We encourage you to take a look at our Aion Bank app and web banking project. Together with the client, we have created a whole library of diverse user interface components, some of which have been developed for the first time on the market.

Lesson 9: Offer value-added services

In the introduction to this post, we told you that banks are no longer places where you just store money. Today, they help customers accomplish their goals and carry out everyday tasks.

Here, Bank Pekao, with its PeoPay 4.0 mobile app is a good example. This Polish bank simplifies its customers’ lives by expanding the offer with non-banking services related to daily payments for parking, tickets, motorway travel and more.

Lesson 10: Think about ecology and sustainability

More and more consumers value green initiatives. It’s the same story in the banking sector. That’s why banking companies offer their customers virtual credit/debit cards (that are not just green but secure as well) or standard physical cards made of recycled or ecological materials (e.g., plastic waste or metal). Banks try to limit their impact on the environment and encourage customers to track and lower their carbon footprint.

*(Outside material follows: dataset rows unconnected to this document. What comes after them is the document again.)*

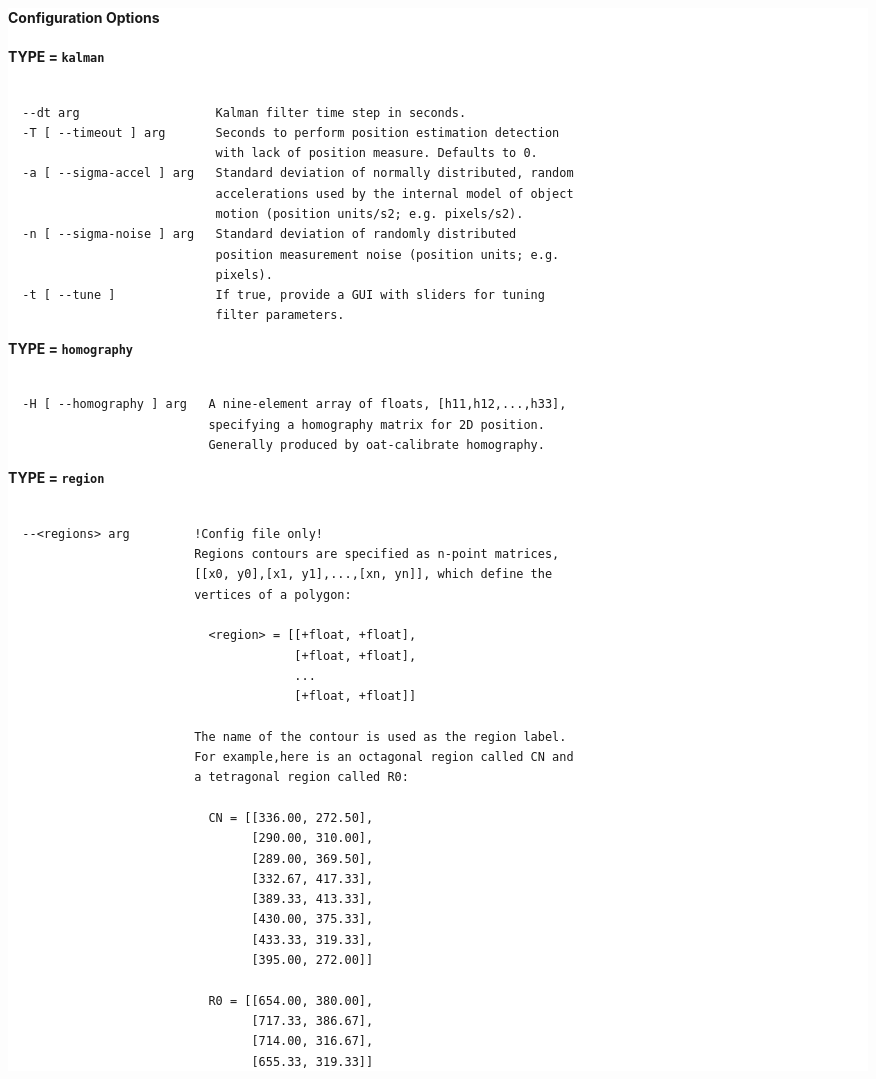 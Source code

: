 #### Configuration Options
__TYPE = `kalman`__
```

  --dt arg                   Kalman filter time step in seconds.
  -T [ --timeout ] arg       Seconds to perform position estimation detection 
                             with lack of position measure. Defaults to 0.
  -a [ --sigma-accel ] arg   Standard deviation of normally distributed, random
                             accelerations used by the internal model of object
                             motion (position units/s2; e.g. pixels/s2).
  -n [ --sigma-noise ] arg   Standard deviation of randomly distributed 
                             position measurement noise (position units; e.g. 
                             pixels).
  -t [ --tune ]              If true, provide a GUI with sliders for tuning 
                             filter parameters.
```

__TYPE = `homography`__
```

  -H [ --homography ] arg   A nine-element array of floats, [h11,h12,...,h33], 
                            specifying a homography matrix for 2D position. 
                            Generally produced by oat-calibrate homography.
```

__TYPE = `region`__
```

  --<regions> arg         !Config file only!
                          Regions contours are specified as n-point matrices, 
                          [[x0, y0],[x1, y1],...,[xn, yn]], which define the 
                          vertices of a polygon:
                          
                            <region> = [[+float, +float],
                                        [+float, +float],
                                        ...              
                                        [+float, +float]]
                          
                          The name of the contour is used as the region label. 
                          For example,here is an octagonal region called CN and
                          a tetragonal region called R0:
                          
                            CN = [[336.00, 272.50],
                                  [290.00, 310.00],
                                  [289.00, 369.50],
                                  [332.67, 417.33],
                                  [389.33, 413.33],
                                  [430.00, 375.33],
                                  [433.33, 319.33],
                                  [395.00, 272.00]]
                          
                            R0 = [[654.00, 380.00],
                                  [717.33, 386.67],
                                  [714.00, 316.67],
                                  [655.33, 319.33]]
```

For example, MasterCard has developed a carbon calculator. It enables customers to view the estimated carbon footprint of all their card purchases. And some time ago, Revolut started offering virtual single-use cards whose details refresh once the purchase is complete. It’s not just a green solution; it’s 100% secure as well.

We can expect that in the near future, every decent bank, financial institution and fintech will pursue green initiatives, both when it comes to their operations and habits and actions of their customers.

Summary: Design solutions for the digital world

What conclusions can we draw from these 10 lessons that we discussed in both parts of this article? The crucial one is this: If you want to thrive in the modern financial sector, you need to adopt a digital mindset. Design flexible solutions that are quick and effective, especially when it comes to on-demand services. Your digital banking platform should be an umbrella for the entire ecosystem, offering not just impeccable customer service and security but also a whole range of value-added services. Today, banking platforms are updated once every two weeks, and their services and mobile apps are continually developed. That’s the only recipe for success.

Moreover, banks mustn’t forget about online security, ecology (paperless service and virtual cards), CSR and local activities. This way, they can be a valuable part of their customers’ lives.